Regie: Tetsuya Nakashima
Durst...

Tetsuya Nakashima ist einer der interessantesten japanischen Filmemacher. Er hat sich binnen kürzester Zeit neben Veteranen wie Takashi Miike (Audition, Ich, der Killer) und Sion Sono (Cold Fish, Love Exposure) in die kollektive Wahrnehmung des japanischen Kino etabliert. Dabei ist sein Stil geprägt von einer recht harten Gangart. "Memories of Matsuko" aus dem Jahr 2006 bleibt in Erinnerung als buntes, völlig wahnwitziges Musicaldrama über eine tragische Lebensgeschichte. Der Film begründete seinen internationalen Erfolg, den er mit "Geständnisse" aus dem Jahr 2011 noch weiter ausbauen konnte. Für mich persönlich war dieser ruhige, unterkühlte und nihilistische Rachefilm über Lehrer und Schüler der beste Film des Jahres. Beide Werke sind sehr unterschiedlich und sein neuester Film "World of Kanako" scheint eine gewisse Verbindung aus beiden vorangegangenen Filmen zu sein. "World of Kanako" ist bunt, laut, schrill und vor allem extrem brutal, mit sehr überzogen dargestellter Gewalt und sehr blutig. Die Figuren sind an Bosheit kaum mehr zu toppen, das ganze Szenario ist durch und durch unangenehm...dennoch wird man wieder belohnt mit einem der besten Filme des Jahres.
Die junge und extrem süße Schülerin Kanako (Nana Komatsu) ist der Sonnenschein ihrer Schule, sie ist das beliebteste Mädchen von allen. Die anderen Girls wollen sie zur Freundin haben und die Jungs würden gerne mit ihr ausgehen. Doch ein dunkler Fleck belastet die Mittelschule, denn Kanakos Exfreund Seji Ogata (Hitoshi Hoshino) hat sich suizdiert. Der Junge galt als sehr schwach und wurde von seinen Mitschülern gemobbt. Auch "Ich" (Hiroya Shimizu), der Erzähler der Rückblenden, die beleuchten, was sich von vor 3 Jahren bis heute an der Mittelschule ereingnet hat, ist schwer verliebt in Kanako und ein typisches Opfer für die brutalen Spiele seiner stärkeren Mitschüler. Er wird bei jeder sich bietenden Gelegenheit gedemütigt und körperlich angegangen. Nur Kanako scheint ihn zu mögen und es bahnt eine zarte Freundschaft.
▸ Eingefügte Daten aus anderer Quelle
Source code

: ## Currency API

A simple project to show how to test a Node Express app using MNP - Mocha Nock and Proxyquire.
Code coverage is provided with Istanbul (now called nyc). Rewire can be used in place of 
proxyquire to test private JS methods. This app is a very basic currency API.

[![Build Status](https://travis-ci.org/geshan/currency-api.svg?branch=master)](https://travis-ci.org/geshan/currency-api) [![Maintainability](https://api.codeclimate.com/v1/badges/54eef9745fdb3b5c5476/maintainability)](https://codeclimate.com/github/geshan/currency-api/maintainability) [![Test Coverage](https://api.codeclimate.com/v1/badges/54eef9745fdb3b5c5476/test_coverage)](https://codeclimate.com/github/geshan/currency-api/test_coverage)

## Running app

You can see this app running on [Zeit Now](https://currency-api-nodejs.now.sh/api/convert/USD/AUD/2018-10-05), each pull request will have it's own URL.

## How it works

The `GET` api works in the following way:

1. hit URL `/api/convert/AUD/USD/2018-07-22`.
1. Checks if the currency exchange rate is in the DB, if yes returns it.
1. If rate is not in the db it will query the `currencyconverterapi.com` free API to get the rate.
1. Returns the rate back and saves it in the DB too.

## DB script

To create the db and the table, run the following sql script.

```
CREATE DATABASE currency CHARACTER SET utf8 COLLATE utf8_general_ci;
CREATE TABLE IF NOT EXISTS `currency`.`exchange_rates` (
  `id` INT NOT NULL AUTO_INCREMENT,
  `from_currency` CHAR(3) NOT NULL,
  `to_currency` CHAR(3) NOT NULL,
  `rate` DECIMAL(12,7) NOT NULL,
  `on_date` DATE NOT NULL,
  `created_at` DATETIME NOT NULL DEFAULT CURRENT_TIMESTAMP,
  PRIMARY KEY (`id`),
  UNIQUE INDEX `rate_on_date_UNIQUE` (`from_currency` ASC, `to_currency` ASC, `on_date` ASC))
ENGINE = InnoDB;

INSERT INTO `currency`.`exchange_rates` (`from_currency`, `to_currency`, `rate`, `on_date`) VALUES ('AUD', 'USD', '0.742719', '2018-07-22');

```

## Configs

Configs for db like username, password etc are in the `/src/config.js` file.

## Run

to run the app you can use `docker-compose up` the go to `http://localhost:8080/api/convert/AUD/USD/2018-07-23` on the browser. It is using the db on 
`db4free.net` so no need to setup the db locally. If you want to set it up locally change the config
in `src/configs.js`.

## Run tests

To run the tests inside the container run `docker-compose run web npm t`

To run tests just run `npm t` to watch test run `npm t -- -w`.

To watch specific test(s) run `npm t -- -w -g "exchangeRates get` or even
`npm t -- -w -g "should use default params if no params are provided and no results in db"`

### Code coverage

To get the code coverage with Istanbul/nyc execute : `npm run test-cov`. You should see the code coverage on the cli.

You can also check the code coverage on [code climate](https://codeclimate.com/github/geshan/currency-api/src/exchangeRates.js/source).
Sie nimmt ihn auch mit auf die Party von Yasuhiro Matsunaga (Mahiro Takasuki), einem Mitschüler mit kriminellen Ambitionen und dick in Drogengeschäften verstrickt.
Kanako wird inzwischen von ihrem Vater Akihiro Fujishima, einem aggressiven Ex-Cop (Koji Yakusho) gesucht, nachdem er von seiner Exfrau (Asuko Kurosawa) erfahren hat, dass das Mädchen spurlos verschwunden ist. Der Mann ist seine Impulse nur schwer unter Kontrolle und ist in dauerhafter Behandlung wegen manisch-depressiver Episoden. Er macht sich sofort auf die Suche nach ihr. Doch sehr schnell findet er heraus, dass sich hinter dem Verhalten seiner Tochter auch ganz große dunkle Geheimnisse auftun.
Früher hat er sich zwar nie sonderlich um seine Tochter gekümmert, aber nun schöpft er Hoffnung, dass mit einer erfolgreichen Suche, die Familie wieder zusammenkommen könnte. Eine trügerische Illusion, die der alkoholkranke und brutale Vater sich da zusammenspinnt. Denn es gibt nicht nur traumatische Familienerlebnisse, die er selbst verursacht hat. Er lässt sich auch blenden von einer falschen Einschätzung der eigenen Tochter, die eben nicht dieses engelgleiche Wesen ist, das man in ihr sieht, sondern eine manipulative Ausgeburt des Bösen...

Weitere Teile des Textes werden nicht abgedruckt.